··· SOURCE DATA
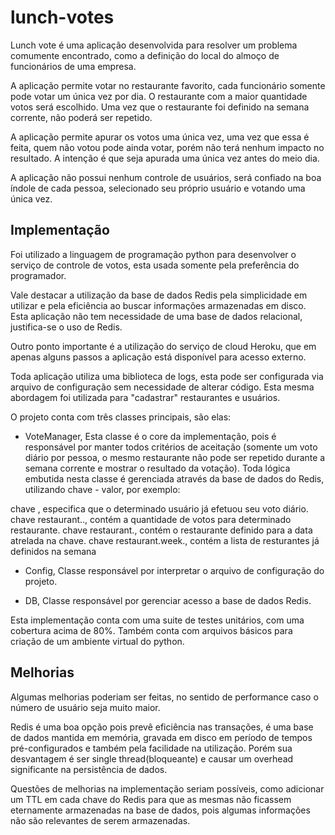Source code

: # lunch-votes

Lunch vote é uma aplicação desenvolvida para resolver um problema comumente encontrado, como a definição do local do almoço de funcionários de uma empresa.

A aplicação permite votar no restaurante favorito, cada funcionário somente pode votar um única vez por dia. O restaurante com a maior quantidade votos será escolhido. Uma vez que o restaurante foi definido na semana corrente, não poderá ser repetido.

A aplicação permite apurar os votos uma única vez, uma vez que essa é feita, quem não votou pode ainda votar, porém não terá nenhum impacto no resultado. A intenção é que seja apurada uma única vez antes do meio dia.

A aplicação não possui nenhum controle de usuários, será confiado na boa índole de cada pessoa, selecionado seu próprio usuário e votando uma única vez.


## Implementação

Foi utilizado a linguagem de programação python para desenvolver o serviço de controle de votos, esta usada somente pela preferência do programador.

Vale destacar a utilização da base de dados Redis pela simplicidade em utilizar e pela eficiência ao buscar informações armazenadas em disco. Esta aplicação não tem necessidade de uma base de dados relacional, justifica-se o uso de Redis.

Outro ponto importante é a utilização do serviço de cloud Heroku, que em apenas alguns passos a aplicação está disponível para acesso externo.

Toda aplicação utiliza uma biblioteca de logs, esta pode ser configurada via arquivo de configuração sem necessidade de alterar código. Esta mesma abordagem foi utilizada para "cadastrar" restaurantes e usuários.

O projeto conta com três classes principais, são elas:

* VoteManager, 
Esta classe é o core da implementação, pois é responsável por manter todos critérios de aceitação (somente um voto diário por pessoa, o mesmo restaurante não pode ser repetido durante a semana corrente e mostrar o resultado da votação).
Toda lógica embutida nesta classe é gerenciada através da base de dados do Redis, utilizando chave - valor, por exemplo:

chave <userName>, especifica que o determinado usuário já efetuou seu voto diário.
chave restaurant.<date>.<restauranteName>,  contém a quantidade de votos para determinado restaurante.
chave restaurant.<date>,  contém o restaurante definido para a data atrelada na chave.
chave restaurant.week.<weekNumber>, contém a lista de resturantes já definidos na semana <weekNumber>

* Config, 
Classe responsável por interpretar o arquivo de configuração do projeto.

* DB, 
Classe responsável por gerenciar acesso a base de dados Redis.


Esta implementação conta com uma suite de testes unitários, com uma cobertura acima de 80%. Também conta com arquivos básicos para criação de um ambiente virtual do python.

## Melhorias
Algumas melhorias poderiam ser feitas, no sentido de performance caso o número de usuário seja muito maior.

Redis é uma boa opção pois prevê eficiência nas transações, é uma base de dados mantida em memória, gravada em disco em período de tempos pré-configurados e também pela facilidade na utilização. Porém sua desvantagem é ser single thread(bloqueante) e causar um overhead significante na persistência de dados.

Questões de melhorias na implementação seriam possíveis, como adicionar um TTL em cada chave do Redis para que as mesmas não ficassem eternamente armazenadas na base de dados, pois algumas informações não são relevantes de serem armazenadas.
······
Write out the records above exactly. Begin with the first line, end with the line holding "Foi utilizado a", and drop the pictures.

Source code

: # lunch-votes

Lunch vote é uma aplicação desenvolvida para resolver um problema comumente encontrado, como a definição do local do almoço de funcionários de uma empresa.

A aplicação permite votar no restaurante favorito, cada funcionário somente pode votar um única vez por dia. O restaurante com a maior quantidade votos será escolhido. Uma vez que o restaurante foi definido na semana corrente, não poderá ser repetido.

A aplicação permite apurar os votos uma única vez, uma vez que essa é feita, quem não votou pode ainda votar, porém não terá nenhum impacto no resultado. A intenção é que seja apurada uma única vez antes do meio dia.

A aplicação não possui nenhum controle de usuários, será confiado na boa índole de cada pessoa, selecionado seu próprio usuário e votando uma única vez.


## Implementação

Foi utilizado a linguagem de programação python para desenvolver o serviço de controle de votos, esta usada somente pela preferência do programador.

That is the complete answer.